• WHAT YOU NEED TO DO
After the line containing "1. [Generating Demo", copy nothing more; up to and including it, copy every line of the listing exactly from the first, leaving out the pictures.
### SOURCE DATA ###
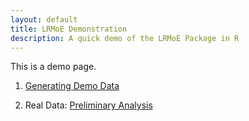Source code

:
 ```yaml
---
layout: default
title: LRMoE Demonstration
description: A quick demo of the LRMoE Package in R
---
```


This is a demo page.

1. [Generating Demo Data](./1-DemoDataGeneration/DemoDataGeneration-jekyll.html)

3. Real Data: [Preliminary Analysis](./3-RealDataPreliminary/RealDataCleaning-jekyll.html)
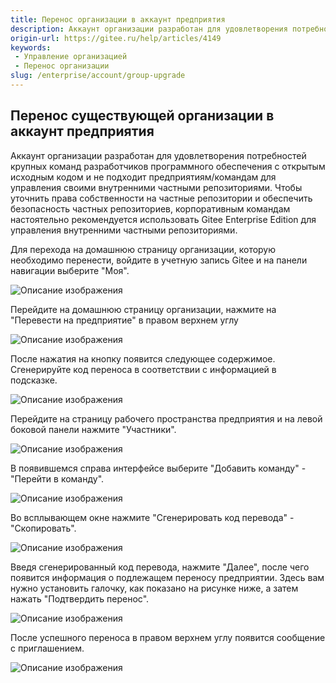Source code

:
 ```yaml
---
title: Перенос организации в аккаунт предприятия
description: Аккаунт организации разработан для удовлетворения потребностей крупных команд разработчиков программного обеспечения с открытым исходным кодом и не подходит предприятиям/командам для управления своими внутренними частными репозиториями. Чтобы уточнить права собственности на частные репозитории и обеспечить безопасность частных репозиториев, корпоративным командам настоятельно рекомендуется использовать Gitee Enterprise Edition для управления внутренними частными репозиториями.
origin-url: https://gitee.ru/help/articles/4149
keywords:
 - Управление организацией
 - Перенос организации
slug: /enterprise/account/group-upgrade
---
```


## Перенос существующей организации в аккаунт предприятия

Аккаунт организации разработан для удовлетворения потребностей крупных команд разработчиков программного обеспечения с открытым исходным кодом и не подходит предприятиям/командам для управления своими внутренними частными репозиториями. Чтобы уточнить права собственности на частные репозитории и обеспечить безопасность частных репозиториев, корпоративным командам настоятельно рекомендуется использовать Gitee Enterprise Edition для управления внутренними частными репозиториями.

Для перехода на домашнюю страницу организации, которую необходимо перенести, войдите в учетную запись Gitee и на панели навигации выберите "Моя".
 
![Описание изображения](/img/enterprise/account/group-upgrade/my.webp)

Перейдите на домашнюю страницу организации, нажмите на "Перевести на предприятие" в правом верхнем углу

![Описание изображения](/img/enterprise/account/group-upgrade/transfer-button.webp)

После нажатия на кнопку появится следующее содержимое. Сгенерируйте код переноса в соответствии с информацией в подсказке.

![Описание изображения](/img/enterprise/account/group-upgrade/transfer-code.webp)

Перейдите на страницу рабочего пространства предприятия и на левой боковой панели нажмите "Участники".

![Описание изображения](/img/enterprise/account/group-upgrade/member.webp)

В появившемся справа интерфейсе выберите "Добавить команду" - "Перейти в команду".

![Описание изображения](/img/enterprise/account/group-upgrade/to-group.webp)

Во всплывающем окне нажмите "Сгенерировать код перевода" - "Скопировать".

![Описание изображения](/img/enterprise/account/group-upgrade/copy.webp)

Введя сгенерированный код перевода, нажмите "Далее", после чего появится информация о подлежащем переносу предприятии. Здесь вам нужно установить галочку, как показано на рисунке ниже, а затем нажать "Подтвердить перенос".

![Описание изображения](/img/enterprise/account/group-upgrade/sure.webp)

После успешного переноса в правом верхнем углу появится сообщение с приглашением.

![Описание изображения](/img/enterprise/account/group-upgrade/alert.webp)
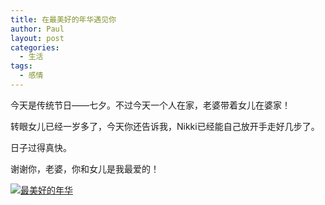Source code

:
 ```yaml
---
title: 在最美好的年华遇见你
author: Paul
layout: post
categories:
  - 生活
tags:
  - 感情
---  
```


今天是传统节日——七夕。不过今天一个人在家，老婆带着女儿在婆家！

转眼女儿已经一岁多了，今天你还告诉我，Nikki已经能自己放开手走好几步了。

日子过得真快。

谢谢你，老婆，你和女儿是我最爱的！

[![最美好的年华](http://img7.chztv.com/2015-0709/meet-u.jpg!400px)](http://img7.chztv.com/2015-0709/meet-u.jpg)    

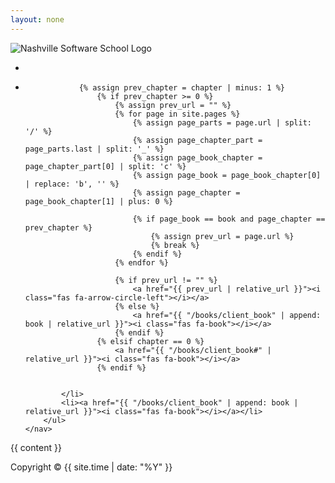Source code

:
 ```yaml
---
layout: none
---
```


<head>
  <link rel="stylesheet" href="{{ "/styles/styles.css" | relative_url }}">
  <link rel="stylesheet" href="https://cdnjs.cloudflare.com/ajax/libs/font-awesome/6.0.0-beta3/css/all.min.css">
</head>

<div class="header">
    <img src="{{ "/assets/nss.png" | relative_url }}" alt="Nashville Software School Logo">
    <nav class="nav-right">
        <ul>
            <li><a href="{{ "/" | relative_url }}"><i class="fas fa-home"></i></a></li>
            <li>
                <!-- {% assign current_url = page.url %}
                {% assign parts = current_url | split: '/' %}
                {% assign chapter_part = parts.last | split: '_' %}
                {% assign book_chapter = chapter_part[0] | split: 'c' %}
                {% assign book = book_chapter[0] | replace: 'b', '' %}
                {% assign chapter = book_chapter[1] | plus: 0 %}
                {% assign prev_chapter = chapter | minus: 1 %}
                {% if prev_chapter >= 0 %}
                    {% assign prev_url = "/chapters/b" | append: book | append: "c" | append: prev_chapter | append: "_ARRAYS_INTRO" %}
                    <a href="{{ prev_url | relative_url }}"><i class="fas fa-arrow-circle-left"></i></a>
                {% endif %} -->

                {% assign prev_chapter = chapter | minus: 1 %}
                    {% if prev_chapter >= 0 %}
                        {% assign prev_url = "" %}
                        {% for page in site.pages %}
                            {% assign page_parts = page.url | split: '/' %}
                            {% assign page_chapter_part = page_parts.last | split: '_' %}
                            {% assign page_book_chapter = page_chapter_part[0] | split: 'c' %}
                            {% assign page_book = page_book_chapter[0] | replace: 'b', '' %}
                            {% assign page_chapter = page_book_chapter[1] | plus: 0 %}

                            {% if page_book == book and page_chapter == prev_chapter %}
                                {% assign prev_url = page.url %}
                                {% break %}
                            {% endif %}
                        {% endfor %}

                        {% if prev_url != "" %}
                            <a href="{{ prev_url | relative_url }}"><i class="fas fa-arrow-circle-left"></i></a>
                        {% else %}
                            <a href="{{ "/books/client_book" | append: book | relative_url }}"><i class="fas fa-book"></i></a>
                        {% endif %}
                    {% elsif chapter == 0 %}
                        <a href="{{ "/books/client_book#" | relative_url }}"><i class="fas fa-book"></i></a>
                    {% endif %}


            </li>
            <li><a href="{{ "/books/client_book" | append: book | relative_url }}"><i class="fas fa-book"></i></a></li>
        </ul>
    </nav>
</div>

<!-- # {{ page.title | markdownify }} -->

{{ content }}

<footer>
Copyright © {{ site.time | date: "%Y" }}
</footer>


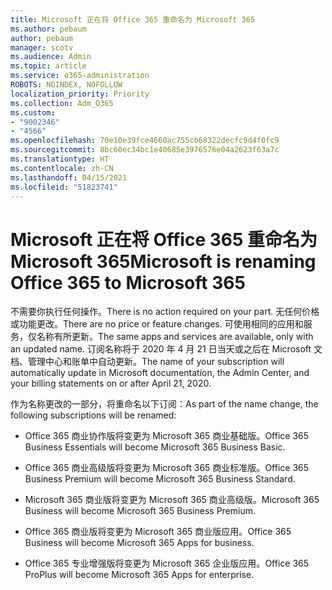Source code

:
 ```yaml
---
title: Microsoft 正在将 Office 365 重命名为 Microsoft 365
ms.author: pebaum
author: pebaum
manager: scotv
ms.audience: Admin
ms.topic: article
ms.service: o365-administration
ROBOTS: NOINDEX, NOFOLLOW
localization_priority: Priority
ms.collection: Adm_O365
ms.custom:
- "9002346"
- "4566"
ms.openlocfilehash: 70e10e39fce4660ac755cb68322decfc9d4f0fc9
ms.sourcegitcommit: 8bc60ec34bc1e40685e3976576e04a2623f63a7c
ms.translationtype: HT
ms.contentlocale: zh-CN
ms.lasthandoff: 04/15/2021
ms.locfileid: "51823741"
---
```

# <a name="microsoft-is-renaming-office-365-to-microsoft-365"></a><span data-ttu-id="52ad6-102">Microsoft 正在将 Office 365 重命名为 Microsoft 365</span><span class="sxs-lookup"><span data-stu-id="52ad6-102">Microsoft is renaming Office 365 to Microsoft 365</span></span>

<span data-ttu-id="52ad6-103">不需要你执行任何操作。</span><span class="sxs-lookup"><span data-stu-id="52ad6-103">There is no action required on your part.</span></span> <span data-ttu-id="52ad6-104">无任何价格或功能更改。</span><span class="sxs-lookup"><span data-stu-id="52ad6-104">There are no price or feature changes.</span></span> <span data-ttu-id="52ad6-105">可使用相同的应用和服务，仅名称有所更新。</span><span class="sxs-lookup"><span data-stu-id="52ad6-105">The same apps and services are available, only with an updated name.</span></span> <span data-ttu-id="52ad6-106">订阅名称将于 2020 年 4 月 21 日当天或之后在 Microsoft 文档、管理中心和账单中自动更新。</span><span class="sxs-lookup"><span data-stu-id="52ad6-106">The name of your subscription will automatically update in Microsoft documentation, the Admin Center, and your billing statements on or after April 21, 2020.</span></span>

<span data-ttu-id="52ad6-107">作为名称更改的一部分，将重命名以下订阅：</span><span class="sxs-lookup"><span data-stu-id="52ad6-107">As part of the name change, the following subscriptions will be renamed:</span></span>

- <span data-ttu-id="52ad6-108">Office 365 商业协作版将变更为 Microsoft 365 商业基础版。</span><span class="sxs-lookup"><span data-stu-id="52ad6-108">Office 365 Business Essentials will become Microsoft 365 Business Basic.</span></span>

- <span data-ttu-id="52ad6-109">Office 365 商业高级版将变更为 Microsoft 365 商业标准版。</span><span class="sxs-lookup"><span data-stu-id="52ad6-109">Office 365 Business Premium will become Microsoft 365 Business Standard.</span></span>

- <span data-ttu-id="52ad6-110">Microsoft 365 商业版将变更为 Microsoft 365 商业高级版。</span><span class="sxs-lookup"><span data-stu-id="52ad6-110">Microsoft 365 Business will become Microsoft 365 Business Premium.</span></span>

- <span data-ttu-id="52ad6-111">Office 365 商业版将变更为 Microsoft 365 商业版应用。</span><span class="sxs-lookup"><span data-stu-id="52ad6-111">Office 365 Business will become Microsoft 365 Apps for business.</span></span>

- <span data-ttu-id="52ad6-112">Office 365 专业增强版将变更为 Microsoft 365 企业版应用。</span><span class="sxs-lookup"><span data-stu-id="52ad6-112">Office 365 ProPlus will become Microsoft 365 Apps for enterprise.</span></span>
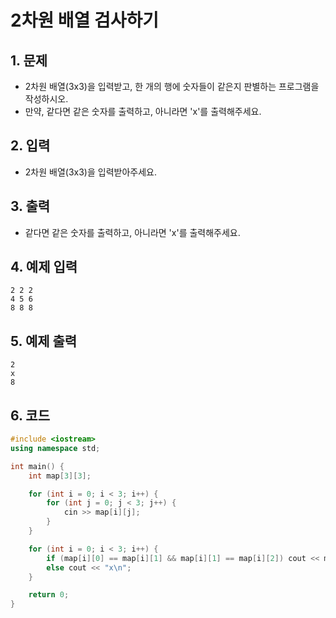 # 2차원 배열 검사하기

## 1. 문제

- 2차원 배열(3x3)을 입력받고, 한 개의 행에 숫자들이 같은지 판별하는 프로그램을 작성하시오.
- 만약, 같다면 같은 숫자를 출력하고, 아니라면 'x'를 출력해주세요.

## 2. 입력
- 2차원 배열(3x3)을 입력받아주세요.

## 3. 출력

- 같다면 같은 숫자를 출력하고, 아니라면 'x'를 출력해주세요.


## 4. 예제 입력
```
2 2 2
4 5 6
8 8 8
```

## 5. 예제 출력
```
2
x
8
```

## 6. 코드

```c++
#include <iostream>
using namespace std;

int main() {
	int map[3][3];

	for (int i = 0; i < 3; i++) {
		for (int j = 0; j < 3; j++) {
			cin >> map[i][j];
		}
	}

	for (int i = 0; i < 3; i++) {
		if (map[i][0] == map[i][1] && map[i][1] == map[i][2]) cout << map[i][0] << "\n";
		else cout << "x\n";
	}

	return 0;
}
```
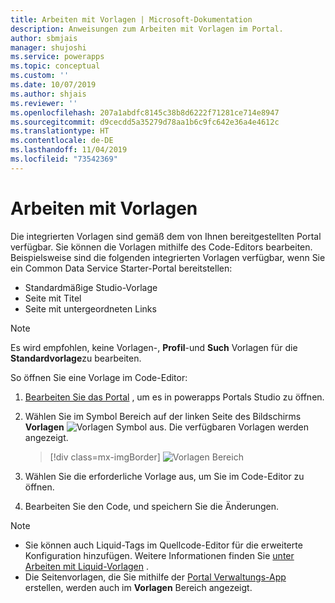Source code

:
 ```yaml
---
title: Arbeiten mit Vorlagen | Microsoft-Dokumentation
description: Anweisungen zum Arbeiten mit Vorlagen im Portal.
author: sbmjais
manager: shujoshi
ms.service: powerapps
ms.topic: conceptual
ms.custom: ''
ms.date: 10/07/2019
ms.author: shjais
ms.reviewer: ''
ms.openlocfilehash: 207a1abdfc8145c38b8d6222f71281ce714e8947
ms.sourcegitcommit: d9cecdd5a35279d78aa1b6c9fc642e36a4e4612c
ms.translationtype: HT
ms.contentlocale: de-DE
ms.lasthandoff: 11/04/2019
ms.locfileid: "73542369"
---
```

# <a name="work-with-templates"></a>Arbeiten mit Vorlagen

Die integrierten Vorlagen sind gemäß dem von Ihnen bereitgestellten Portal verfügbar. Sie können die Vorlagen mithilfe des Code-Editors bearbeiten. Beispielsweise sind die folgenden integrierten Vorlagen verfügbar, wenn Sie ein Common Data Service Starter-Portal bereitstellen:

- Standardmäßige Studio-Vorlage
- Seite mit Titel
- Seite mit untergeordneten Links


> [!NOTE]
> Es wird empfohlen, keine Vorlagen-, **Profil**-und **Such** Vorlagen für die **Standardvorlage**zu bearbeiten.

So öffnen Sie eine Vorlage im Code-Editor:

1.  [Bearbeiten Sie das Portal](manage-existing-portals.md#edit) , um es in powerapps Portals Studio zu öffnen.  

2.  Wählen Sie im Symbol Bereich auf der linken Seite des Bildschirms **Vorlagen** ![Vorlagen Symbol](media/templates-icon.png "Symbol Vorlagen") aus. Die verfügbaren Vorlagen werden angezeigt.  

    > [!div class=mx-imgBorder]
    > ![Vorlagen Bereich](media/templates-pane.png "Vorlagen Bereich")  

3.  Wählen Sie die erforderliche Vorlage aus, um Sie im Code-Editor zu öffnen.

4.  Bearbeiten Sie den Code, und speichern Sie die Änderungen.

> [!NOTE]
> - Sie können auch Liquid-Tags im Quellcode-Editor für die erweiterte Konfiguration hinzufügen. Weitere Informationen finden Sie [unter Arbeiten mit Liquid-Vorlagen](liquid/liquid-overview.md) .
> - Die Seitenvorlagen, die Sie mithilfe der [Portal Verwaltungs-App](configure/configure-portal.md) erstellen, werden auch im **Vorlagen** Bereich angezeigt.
###
• TASK ANSWER
Source code

:
 ```yaml
---
layout: default
title: LRMoE Demonstration
description: A quick demo of the LRMoE Package in R
---
```


This is a demo page.

1. [Generating Demo Data](./1-DemoDataGeneration/DemoDataGeneration-jekyll.html)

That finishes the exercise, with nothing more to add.